▸ **TASK DETAILS**
Retype each line of the material below word for word; pictures stay out.

▸ **INPUT MATERIAL**
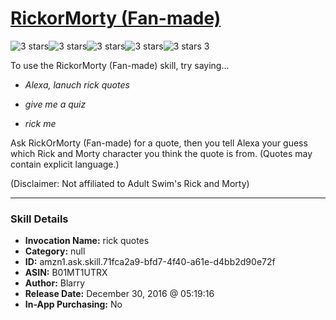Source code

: # [RickorMorty (Fan-made)](http://alexa.amazon.com/#skills/amzn1.ask.skill.71fca2a9-bfd7-4f40-a61e-d4bb2d90e72f)
![3 stars](../../images/ic_star_black_18dp_1x.png)![3 stars](../../images/ic_star_black_18dp_1x.png)![3 stars](../../images/ic_star_black_18dp_1x.png)![3 stars](../../images/ic_star_border_black_18dp_1x.png)![3 stars](../../images/ic_star_border_black_18dp_1x.png) 3

To use the RickorMorty (Fan-made) skill, try saying...

* *Alexa, lanuch rick quotes*

* *give me a quiz*

* *rick me*

Ask RickOrMorty (Fan-made) for a quote, then you tell Alexa your guess which Rick and Morty character you think the quote is from. (Quotes may contain explicit language.)

(Disclaimer: Not affiliated to Adult Swim's Rick and Morty)

***

### Skill Details

* **Invocation Name:** rick quotes
* **Category:** null
* **ID:** amzn1.ask.skill.71fca2a9-bfd7-4f40-a61e-d4bb2d90e72f
* **ASIN:** B01MT1UTRX
* **Author:** Blarry
* **Release Date:** December 30, 2016 @ 05:19:16
* **In-App Purchasing:** No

▸ **RESULT FOR THIS EXERCISE**
Source code

: # [RickorMorty (Fan-made)](http://alexa.amazon.com/#skills/amzn1.ask.skill.71fca2a9-bfd7-4f40-a61e-d4bb2d90e72f)
![3 stars](../../images/ic_star_black_18dp_1x.png)![3 stars](../../images/ic_star_black_18dp_1x.png)![3 stars](../../images/ic_star_black_18dp_1x.png)![3 stars](../../images/ic_star_border_black_18dp_1x.png)![3 stars](../../images/ic_star_border_black_18dp_1x.png) 3

To use the RickorMorty (Fan-made) skill, try saying...

* *Alexa, lanuch rick quotes*

* *give me a quiz*

* *rick me*

Ask RickOrMorty (Fan-made) for a quote, then you tell Alexa your guess which Rick and Morty character you think the quote is from. (Quotes may contain explicit language.)

(Disclaimer: Not affiliated to Adult Swim's Rick and Morty)

***

### Skill Details

* **Invocation Name:** rick quotes
* **Category:** null
* **ID:** amzn1.ask.skill.71fca2a9-bfd7-4f40-a61e-d4bb2d90e72f
* **ASIN:** B01MT1UTRX
* **Author:** Blarry
* **Release Date:** December 30, 2016 @ 05:19:16
* **In-App Purchasing:** No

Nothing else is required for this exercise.